Teaching with Blackboard Collaborate

Last night, I had my second “Virtual Classroom” session with students from my online graduate course called “E-Learning and Education.” This time, a smaller group of three students from the class and I were able to connect for a videoconferencing session for just over an hour. It was much more successful than last time. We had no audio problems, only one student had difficulties transmitting video, and when another student could not see something on the whiteboard, I could explain why (she was experiencing delay on her whiteboard because the software told me so).

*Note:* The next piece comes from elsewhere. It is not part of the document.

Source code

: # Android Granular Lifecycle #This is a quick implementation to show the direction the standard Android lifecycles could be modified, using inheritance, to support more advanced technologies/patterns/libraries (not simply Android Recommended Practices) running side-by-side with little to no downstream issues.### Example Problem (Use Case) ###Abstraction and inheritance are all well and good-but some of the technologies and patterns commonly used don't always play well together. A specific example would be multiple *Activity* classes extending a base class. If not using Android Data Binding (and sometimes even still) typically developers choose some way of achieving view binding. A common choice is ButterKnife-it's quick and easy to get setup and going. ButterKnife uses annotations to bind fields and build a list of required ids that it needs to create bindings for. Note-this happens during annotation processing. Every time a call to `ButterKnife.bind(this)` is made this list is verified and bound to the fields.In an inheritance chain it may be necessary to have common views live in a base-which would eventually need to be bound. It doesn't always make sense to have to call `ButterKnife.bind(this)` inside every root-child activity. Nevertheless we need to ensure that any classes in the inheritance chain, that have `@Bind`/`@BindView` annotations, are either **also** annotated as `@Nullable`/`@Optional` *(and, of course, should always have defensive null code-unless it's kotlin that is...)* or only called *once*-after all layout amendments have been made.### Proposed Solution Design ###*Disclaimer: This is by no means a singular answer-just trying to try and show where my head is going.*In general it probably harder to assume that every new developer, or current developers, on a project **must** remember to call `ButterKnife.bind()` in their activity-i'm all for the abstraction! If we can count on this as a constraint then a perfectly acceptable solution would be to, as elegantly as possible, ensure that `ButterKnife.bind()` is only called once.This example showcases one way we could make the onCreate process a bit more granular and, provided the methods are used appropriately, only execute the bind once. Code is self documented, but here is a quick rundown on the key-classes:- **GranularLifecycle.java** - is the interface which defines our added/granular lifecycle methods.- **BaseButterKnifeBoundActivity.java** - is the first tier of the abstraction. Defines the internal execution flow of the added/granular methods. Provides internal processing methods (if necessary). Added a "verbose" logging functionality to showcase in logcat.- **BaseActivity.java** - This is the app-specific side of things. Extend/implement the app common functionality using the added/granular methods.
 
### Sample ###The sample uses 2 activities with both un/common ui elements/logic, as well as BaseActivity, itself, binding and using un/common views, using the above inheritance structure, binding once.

Whew! I was getting a little worried about championing the hybrid approach of using Collaborate to enhance asynchronous discussions in CLEW, the Sakai-based LMS that we currently use at UWindsor. My colleagues Glenn Rideout,Chris Greig and I are trying to use both technologies to teach the three online graduate courses that we are teaching for the first time in the Winter 2013 session. It looks that with some planning and tweaking, I can now see Collaborate enhancing the asynchronous discussion. But I can see how some faculty, especially those who are uncomfortable with integrating technology into their teaching, would get a bit discouraged.

I also use Collaborate in my preservice teaching, mostly to bring in guest lecturers from other institutions. This year, I was able to connect teachers and researchers from University of Toronto: Richard Messina, Dr. Cheryl Ann Madeira, and Michelle Lui. In each case, I had my guest engage my B.Ed. students in an informal conversation about their teaching and/or research experiences in two sections of my class. Inevitably, the first section wound up as the warm up and the second section benefitted from the earlier trial run, as I was able to work out the sound, screen share, powerpoint (with video clip), etc. issues for the second section. I keep trying because I could tell my students about this stuff, but I need to model teaching and troubleshooting with technology and the content is so much more inspiring and compelling coming from teachers who do the same and researchers who work at the cutting edge.

So it’s been very much an iterative process, by which I keep things that are working the way they are and improving things that don’t work, and not getting too discouraged when the technology makes my best laid plans flop. I get frustrated, but I know I can fix most of the technology-related problems, and it’s more of a time thing.